I’m honored to be presenting alongside such prominent speakers, and I’m excited to hear from all of them. I can’t tell you anything about my presentation, except that it will be a different topic from my TEDxPhiladelphia talk last year. I’ll just say that I’ve thought a lot about how best to utilize the medium of a virtual presentation.

There will be a chance to interact online after each presentation.  I hope to “see” you there!

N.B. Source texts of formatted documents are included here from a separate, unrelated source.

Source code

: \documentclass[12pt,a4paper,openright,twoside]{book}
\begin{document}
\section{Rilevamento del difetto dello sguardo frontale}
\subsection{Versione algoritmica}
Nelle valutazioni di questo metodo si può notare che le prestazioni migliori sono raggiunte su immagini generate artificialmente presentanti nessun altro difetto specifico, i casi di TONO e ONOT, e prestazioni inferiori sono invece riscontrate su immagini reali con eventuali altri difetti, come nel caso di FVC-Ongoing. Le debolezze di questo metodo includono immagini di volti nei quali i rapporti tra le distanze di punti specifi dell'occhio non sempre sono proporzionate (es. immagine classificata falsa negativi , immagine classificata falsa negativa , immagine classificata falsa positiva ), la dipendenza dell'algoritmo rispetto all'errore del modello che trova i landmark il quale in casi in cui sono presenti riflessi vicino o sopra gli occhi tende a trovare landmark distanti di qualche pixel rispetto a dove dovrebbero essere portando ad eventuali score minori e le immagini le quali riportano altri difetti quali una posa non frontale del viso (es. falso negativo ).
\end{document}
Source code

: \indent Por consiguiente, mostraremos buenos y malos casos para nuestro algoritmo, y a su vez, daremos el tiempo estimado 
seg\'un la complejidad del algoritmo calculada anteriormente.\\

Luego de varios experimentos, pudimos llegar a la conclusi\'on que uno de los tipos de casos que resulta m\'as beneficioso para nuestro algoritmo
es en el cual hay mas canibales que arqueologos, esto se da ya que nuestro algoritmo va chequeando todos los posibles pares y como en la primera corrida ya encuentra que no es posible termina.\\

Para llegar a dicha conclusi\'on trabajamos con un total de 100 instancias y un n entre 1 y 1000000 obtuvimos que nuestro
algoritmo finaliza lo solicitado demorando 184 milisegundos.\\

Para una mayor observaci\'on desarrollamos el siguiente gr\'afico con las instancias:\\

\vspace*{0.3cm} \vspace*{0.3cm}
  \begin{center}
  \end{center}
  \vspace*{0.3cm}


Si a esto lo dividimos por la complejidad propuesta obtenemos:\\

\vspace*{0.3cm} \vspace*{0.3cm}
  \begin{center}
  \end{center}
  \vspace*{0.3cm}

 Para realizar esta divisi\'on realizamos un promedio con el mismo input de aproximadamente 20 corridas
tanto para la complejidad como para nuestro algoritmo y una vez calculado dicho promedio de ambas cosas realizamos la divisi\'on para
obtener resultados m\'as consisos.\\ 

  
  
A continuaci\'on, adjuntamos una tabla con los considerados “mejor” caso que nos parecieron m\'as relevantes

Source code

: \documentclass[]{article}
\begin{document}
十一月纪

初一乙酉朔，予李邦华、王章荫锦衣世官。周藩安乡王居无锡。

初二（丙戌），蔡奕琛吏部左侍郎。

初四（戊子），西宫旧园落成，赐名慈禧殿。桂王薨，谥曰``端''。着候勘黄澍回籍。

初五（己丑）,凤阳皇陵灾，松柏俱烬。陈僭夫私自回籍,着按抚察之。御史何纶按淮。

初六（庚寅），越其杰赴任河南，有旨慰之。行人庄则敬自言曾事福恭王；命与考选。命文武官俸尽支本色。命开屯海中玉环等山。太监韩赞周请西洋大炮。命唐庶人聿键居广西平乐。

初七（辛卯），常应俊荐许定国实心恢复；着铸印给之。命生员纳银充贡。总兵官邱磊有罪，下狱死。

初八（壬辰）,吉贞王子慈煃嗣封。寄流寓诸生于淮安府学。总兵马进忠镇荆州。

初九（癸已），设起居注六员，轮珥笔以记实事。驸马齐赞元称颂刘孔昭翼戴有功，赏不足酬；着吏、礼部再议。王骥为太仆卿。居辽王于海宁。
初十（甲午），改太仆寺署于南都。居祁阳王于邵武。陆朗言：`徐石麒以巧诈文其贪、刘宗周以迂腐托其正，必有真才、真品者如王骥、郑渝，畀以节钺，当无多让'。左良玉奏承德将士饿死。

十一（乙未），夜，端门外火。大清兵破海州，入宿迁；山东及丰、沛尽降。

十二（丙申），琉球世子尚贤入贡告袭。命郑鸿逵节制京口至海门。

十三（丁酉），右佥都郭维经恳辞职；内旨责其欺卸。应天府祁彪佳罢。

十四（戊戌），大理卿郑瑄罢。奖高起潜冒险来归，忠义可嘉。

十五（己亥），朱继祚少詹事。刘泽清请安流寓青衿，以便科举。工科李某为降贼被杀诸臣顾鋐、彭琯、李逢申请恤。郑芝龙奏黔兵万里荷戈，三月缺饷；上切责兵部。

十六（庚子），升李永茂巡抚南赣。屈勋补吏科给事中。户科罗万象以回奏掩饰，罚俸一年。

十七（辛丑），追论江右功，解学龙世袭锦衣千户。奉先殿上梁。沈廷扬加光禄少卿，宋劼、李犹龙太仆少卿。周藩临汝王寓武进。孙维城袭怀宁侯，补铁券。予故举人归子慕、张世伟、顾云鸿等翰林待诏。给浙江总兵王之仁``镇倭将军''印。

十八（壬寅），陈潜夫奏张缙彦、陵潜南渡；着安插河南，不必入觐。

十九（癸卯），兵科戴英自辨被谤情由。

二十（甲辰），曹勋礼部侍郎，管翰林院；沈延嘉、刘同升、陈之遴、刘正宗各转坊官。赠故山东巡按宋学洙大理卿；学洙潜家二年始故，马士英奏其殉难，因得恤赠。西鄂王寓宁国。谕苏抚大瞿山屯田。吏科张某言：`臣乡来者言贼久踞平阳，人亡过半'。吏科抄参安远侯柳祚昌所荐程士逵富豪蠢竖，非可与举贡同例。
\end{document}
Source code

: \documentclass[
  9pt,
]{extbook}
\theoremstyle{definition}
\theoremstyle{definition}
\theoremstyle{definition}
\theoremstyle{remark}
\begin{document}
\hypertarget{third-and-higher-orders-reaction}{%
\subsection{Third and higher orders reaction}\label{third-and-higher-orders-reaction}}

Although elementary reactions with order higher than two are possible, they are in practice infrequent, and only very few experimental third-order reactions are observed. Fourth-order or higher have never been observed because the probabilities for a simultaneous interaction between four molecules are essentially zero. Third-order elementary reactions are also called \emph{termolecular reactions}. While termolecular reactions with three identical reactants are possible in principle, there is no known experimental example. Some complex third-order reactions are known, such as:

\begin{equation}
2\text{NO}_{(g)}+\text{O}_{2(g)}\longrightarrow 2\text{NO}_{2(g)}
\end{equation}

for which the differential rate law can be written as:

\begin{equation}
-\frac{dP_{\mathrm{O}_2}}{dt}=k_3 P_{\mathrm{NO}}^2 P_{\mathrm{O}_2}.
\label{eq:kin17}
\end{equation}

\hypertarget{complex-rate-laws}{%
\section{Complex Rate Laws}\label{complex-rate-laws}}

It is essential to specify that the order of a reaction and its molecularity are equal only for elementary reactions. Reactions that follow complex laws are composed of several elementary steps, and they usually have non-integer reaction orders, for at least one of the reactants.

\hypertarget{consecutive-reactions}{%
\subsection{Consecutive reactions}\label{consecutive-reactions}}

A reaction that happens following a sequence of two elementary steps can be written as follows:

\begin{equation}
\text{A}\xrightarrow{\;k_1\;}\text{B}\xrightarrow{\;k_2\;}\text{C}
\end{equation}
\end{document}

(Socially) Distant Creations

  • The Virtual Philadelphia Orchestra is a fantastic series of recorded performances and education programs from one of the best orchestras in the world. A recent offering is the April 2018 premiere performance of Philadelphia Voices, a “crowdsourced city symphony” by composer Tod Machover, which the ExCITe Center had a small role in developing.
  • Fill the Walls with Hope, Rage, Resources, and Dreams [The Philadelphia Citizen] An inspiring project, displaying the work of local artists and poets around the city to uplift, educate and provoke. Click here to view some of the exhibitions.
  • Virtual Tours and Town Halls [National Constitution Center] While the Center is closed, they’ve posted 360° virtual tours of four of their exhibits, and the Virtual Town Halls welcome guest speakers on topics related to our nation and its history.
  • Knight Rider for 8 Cellos [YouTube] – London-based cellist/arranger Samara Ginsberg has been posting some awesome 8-part cello videos, including this one released last week. As a child of the ’80s, and a big fan of K.I.T.T., I felt an obligation to share this. Her performance of The Imperial March is also great.
  • 2020 CX Report [formerly Design In Tech] This week, friend of ExCITe John Maeda posted his annual review of computational and consumer experience trends (he usually presents this at SXSW). As always, it’s stuffed full of great insights, and he’s also posted a 13 minute highlight version.

What I’m creating

We have an ExCITe tradition of occasional Friday musical jam sessions at the Center. Truly live collaboration isn’t really possible over the Internet (there’s too much delay to stay in sync), so my Music & Entertainment Technology Lab students and I have been experimenting with “pass the baton” sessions where we add instrument tracks to quickly hear and build upon each other’s work. It’s not ideal, but you can judge for yourself if it worked well enough for this week’s video.